言われてみれば確かにと思わないでもない。ローブの丈はこの女性が着るには短すぎる。ティアが急激に成長したと言われれば、納得せざるを得なかった。
何より、目の前の女性から齎される紫の光を見間違えることはない。
「だったら、だったら――」
鎧がチリチリと蠢き始め、ジオの頭を覆い直さんとする。だったら尚のこと納得がいかない。一度は収まった怒りに、再び腹の底から焼かれる想いに駆られる。
この足元の魔物はヴァリスナードだけでなく、ティアまでもペロリと平らげてしまったのだ。この事実を知れば、まだまだ青さの残る勇者はとてもではないが平静さを保てない。
「ジオ――」
魔物は絶命しておらず、足元では黒騎士を始めとする人間たちが事の成り行きを見守っているところだ。自制心を失った弟へ向かって、姉代わりは平手を振り翳す。

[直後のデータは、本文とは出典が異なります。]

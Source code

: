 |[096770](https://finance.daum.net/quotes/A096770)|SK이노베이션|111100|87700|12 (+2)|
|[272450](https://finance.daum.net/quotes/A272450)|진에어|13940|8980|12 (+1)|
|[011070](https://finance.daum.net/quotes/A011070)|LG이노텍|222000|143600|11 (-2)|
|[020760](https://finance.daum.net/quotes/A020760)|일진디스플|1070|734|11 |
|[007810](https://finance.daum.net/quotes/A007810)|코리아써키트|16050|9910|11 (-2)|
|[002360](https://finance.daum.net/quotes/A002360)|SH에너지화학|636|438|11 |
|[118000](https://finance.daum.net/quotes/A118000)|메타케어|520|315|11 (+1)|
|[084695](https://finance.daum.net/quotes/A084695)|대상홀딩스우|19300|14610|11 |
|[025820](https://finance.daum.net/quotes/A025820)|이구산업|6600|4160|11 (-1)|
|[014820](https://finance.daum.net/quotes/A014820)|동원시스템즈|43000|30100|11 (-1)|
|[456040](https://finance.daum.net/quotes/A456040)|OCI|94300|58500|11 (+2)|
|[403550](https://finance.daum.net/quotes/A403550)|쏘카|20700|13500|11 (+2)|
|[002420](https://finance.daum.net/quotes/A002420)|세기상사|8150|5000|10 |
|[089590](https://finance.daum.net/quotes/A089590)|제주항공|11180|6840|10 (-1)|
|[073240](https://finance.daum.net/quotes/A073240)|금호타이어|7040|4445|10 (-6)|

パチンと一発! 気合を入れ直そうとした寸でのところで、シャロのビンタは空ぶった。勢いは止まらずオッサンの剥き出しの上半身を打って手は止まった。
「痛いですぞ」
困ったような物言いであったが語調は柔らかであり、妙に嬉しそうでもある。年端のいかぬ少女が如き姿をしていても、シャロは精霊だ。動きを読んで躱すにはそれなりに頭の冴えが要求される。
「おぉ、ごめんよオッサン」
嬉しそうなのはシャロも同様であった。簡単にオッサンへ詫びを入れながら、弟へと向かい直る。精霊の真紅の瞳が捉えたのは、迷い悩みブレてみせようが意志の強い瞳であった。
「シャロ――否、姉さん、お願いがあるんだ。聴いてくれるか?」
「言ってごらん。お姉ちゃんはいつだってジオの味方だ」
にっこりと笑って精霊は言葉を待った。何の加護も得られていない単なる黒色を携えた瞳であるが、それがシャロには何よりも頼もしく映る。
季節は冬に差し掛かり始めていた。ジオは風の匂いが変わったことを覚えつつ、自身と幼馴染の誕生日が過ぎていたことに、今更ながら気づいた。
いつまでも勇者を夢見るだけの子どもではいられない。少年勇者は、嘗て大英雄が冗談交じりに出した言葉を思い返す。
「ティアを、護りたい……。俺に、ティアを護らせて欲しい」
間を十分に取り、ジオの呟きがなされた。
「オッケー」
勇者と契約した精霊は軽い調子で応え、「ルファイド、ごめーん。私が悪かった!」と天に向けて叫ぶ。
「一体何の――」
一体何の呪文、とオッサンは尋ねたかった。二代目ネギの勇者と共にシャロと旅をした彼にも、その意図は理解出来ない。
ただ、その呪文は絶大に効力を発揮する。オッサンは愚か、他の人間種、果ては足元の人工魔獣までもが動きをピタりと止めてしまっていた。
「さぁジオ、邪魔するものは何もなくなったよ」
時の止まった世界で、シャロとジオはゆっくりと歩き出した。